[MATERIAL SHOWN]
..............................

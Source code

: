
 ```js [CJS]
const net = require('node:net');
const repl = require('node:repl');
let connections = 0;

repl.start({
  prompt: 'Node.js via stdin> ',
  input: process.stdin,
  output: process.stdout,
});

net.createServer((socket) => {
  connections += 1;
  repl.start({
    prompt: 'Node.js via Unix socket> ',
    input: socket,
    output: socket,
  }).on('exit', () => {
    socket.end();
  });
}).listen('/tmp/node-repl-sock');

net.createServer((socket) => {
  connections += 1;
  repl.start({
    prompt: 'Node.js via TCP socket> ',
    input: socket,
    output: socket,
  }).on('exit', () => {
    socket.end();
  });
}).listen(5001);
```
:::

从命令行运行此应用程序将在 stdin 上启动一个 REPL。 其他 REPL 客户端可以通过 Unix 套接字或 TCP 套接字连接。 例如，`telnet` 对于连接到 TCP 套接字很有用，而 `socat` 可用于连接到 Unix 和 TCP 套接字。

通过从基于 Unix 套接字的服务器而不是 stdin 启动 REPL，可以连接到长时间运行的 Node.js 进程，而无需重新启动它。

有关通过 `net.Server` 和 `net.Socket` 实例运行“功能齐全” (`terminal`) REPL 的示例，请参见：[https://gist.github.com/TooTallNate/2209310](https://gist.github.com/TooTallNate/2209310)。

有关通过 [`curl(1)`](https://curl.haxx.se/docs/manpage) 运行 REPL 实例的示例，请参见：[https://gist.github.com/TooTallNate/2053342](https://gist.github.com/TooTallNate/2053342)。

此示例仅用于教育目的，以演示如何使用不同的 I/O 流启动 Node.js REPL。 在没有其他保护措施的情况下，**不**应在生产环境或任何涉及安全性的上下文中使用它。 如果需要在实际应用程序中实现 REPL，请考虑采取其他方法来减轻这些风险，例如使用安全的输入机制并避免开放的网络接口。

..............................

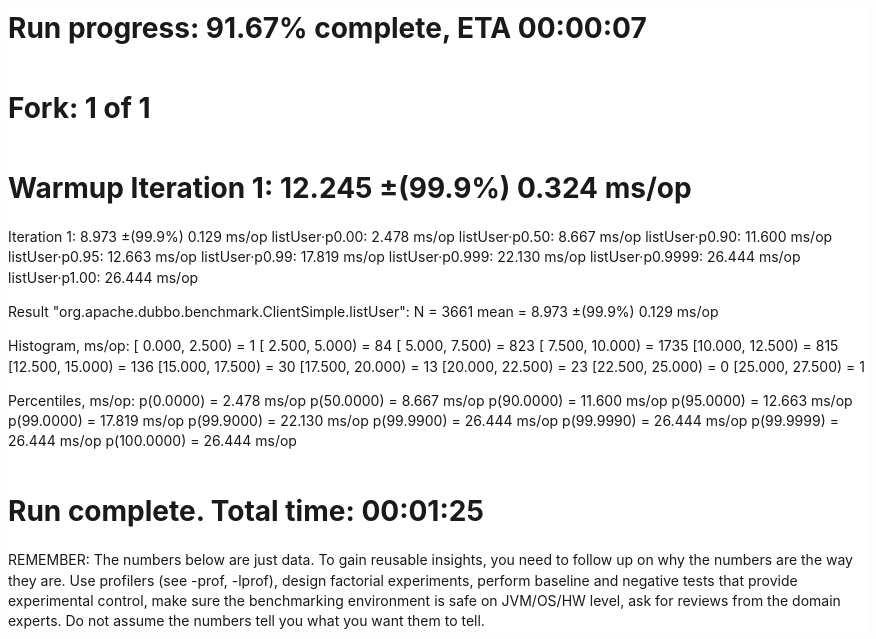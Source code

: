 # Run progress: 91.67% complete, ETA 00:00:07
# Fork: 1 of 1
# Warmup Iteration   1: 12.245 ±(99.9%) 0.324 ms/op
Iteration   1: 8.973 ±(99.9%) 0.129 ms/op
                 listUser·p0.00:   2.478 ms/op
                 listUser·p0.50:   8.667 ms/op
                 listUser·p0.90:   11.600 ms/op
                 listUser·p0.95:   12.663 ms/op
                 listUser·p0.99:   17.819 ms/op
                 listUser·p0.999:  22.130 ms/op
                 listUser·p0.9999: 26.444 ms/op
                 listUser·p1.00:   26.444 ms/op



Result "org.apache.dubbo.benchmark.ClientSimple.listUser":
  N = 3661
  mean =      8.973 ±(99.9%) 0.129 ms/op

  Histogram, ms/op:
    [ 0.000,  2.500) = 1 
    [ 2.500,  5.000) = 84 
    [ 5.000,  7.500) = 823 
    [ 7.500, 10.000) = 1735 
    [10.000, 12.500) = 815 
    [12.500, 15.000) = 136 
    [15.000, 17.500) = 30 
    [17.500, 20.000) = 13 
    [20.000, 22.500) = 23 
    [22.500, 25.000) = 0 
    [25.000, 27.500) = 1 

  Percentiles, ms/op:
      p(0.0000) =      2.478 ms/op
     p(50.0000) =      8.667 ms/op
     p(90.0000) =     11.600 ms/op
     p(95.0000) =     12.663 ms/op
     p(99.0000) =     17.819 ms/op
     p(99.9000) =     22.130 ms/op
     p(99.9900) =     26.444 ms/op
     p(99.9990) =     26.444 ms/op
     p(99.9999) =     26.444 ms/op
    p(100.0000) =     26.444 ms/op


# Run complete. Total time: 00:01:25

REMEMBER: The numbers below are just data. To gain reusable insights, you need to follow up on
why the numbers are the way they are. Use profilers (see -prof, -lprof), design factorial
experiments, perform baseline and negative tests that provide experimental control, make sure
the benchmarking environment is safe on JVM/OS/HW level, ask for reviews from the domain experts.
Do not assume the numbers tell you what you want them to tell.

..............................

[WHAT IS REQUIRED] Work out how many lines of the data include the word "Unix". Then write only that number.

[SOLUTION TO THIS EXERCISE] 3